▶ _Exercise objective_:
Starting with the line that contains "Subdivision B--Corporate limited" and stopping after the line that contains "in composition of", return each line below exactly as written, with no others.

▶ _Source material_:

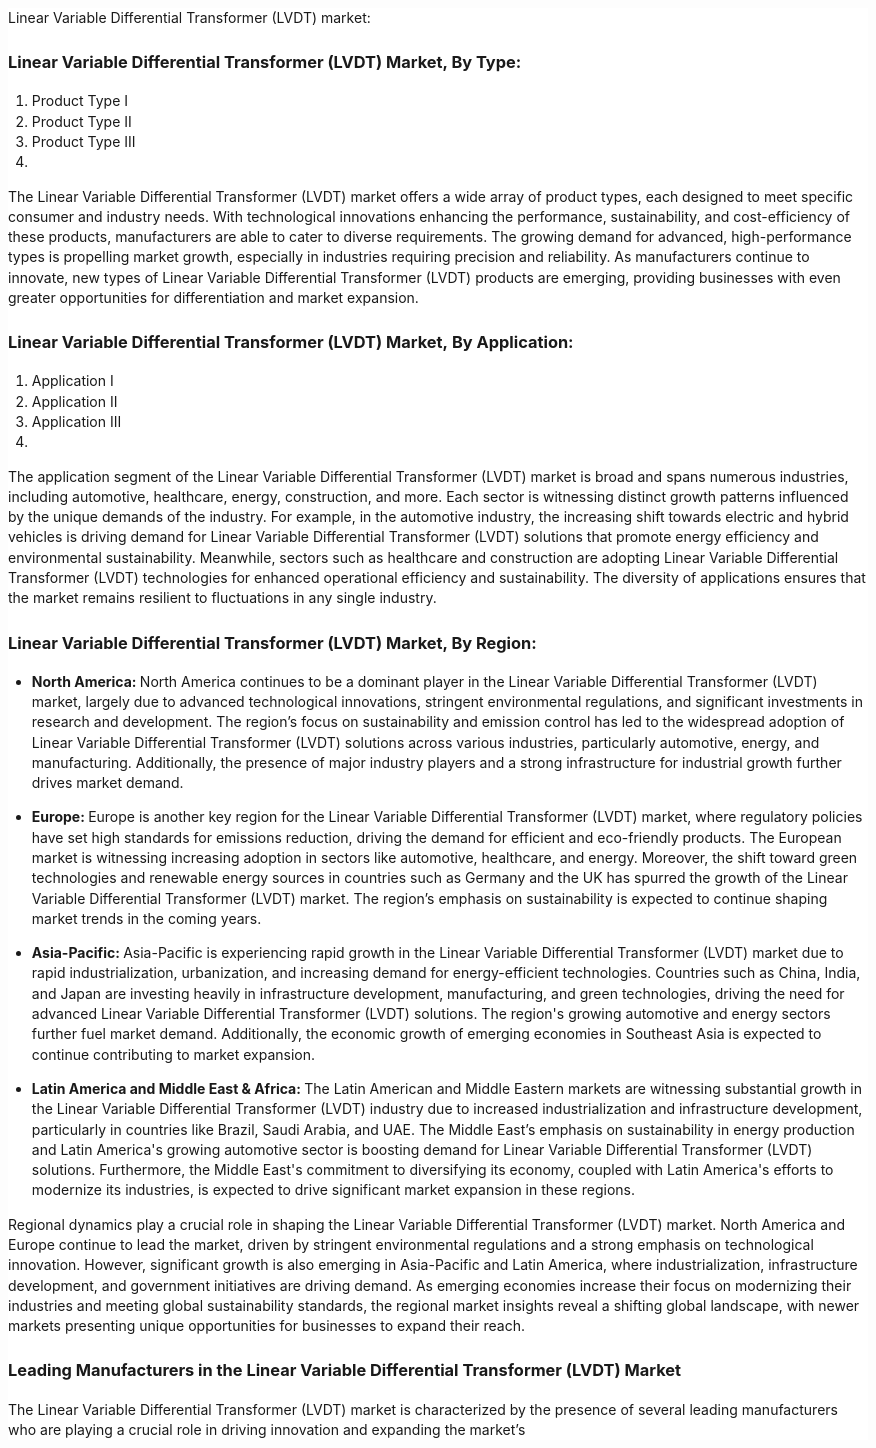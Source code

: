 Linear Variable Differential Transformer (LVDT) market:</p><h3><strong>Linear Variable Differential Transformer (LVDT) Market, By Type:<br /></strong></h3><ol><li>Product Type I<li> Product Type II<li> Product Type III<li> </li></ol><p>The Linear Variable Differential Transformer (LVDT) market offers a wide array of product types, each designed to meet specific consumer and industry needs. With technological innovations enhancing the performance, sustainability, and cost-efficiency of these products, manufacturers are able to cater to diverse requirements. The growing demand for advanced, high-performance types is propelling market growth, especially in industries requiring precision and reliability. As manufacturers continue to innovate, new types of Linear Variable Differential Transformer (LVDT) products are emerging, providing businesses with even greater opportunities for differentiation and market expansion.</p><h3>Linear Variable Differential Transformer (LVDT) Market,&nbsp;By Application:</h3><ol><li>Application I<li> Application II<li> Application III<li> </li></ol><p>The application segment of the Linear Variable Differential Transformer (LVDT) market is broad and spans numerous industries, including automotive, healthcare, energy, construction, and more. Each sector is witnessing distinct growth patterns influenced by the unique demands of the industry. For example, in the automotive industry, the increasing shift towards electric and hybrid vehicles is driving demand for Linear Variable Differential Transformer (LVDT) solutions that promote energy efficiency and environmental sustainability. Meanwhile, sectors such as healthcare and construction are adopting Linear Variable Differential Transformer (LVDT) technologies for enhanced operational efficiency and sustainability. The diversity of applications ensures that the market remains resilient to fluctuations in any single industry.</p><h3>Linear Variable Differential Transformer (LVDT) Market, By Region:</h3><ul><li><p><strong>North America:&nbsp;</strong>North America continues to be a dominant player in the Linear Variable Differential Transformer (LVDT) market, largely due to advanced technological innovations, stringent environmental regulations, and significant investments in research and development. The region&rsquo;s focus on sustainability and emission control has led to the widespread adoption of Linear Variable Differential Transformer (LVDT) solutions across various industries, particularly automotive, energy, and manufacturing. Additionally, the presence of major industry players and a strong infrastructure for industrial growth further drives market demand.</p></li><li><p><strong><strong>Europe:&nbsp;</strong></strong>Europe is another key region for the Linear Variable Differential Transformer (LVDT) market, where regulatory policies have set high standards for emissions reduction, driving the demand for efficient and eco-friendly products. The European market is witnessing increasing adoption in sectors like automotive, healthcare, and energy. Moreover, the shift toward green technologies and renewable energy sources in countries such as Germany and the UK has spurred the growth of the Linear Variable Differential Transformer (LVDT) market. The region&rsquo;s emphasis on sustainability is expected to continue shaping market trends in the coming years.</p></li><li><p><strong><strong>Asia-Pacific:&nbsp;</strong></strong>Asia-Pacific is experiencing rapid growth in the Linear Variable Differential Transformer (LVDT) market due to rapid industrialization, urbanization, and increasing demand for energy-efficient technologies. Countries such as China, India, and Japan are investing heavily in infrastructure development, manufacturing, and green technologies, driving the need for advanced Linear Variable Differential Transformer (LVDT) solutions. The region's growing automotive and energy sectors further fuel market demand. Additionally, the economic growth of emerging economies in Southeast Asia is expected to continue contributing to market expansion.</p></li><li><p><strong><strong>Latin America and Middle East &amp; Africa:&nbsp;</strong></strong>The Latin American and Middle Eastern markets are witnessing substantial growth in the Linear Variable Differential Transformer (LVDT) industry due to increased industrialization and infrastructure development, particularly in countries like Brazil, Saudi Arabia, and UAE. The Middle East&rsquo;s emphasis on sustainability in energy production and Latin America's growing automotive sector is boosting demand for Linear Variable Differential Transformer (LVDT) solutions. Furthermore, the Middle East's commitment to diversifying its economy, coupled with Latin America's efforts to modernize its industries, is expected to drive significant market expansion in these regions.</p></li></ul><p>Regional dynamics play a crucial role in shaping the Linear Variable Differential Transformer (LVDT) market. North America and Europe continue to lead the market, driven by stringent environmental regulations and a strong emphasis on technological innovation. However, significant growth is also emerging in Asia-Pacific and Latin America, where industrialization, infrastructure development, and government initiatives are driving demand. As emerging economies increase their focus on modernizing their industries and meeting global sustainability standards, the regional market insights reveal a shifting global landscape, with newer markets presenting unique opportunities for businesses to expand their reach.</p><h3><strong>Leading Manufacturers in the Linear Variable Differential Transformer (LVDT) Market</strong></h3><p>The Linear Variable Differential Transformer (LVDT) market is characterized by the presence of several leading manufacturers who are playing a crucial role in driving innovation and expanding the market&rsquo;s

* * *

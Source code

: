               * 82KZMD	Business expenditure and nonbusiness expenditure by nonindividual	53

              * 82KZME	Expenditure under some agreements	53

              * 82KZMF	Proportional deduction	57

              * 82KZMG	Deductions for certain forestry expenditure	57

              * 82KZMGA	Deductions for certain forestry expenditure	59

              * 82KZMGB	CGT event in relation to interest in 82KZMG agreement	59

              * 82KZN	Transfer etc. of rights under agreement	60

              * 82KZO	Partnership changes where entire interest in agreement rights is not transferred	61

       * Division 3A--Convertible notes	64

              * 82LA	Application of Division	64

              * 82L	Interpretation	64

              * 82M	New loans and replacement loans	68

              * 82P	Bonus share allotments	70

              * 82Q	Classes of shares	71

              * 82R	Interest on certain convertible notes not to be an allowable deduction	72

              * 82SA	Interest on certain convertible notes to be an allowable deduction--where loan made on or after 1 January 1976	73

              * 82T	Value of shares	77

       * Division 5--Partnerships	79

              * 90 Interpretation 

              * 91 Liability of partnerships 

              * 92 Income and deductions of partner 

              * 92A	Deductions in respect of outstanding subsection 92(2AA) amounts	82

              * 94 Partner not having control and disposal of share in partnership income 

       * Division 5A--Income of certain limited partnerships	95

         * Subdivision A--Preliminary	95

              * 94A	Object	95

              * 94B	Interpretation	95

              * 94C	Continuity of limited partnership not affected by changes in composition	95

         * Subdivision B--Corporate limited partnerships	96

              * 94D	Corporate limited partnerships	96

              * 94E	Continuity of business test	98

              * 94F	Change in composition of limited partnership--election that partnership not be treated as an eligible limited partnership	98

▶ _Finished task_:
         * Subdivision B--Corporate limited partnerships	96

              * 94D	Corporate limited partnerships	96

              * 94E	Continuity of business test	98

              * 94F	Change in composition of limited partnership--election that partnership not be treated as an eligible limited partnership	98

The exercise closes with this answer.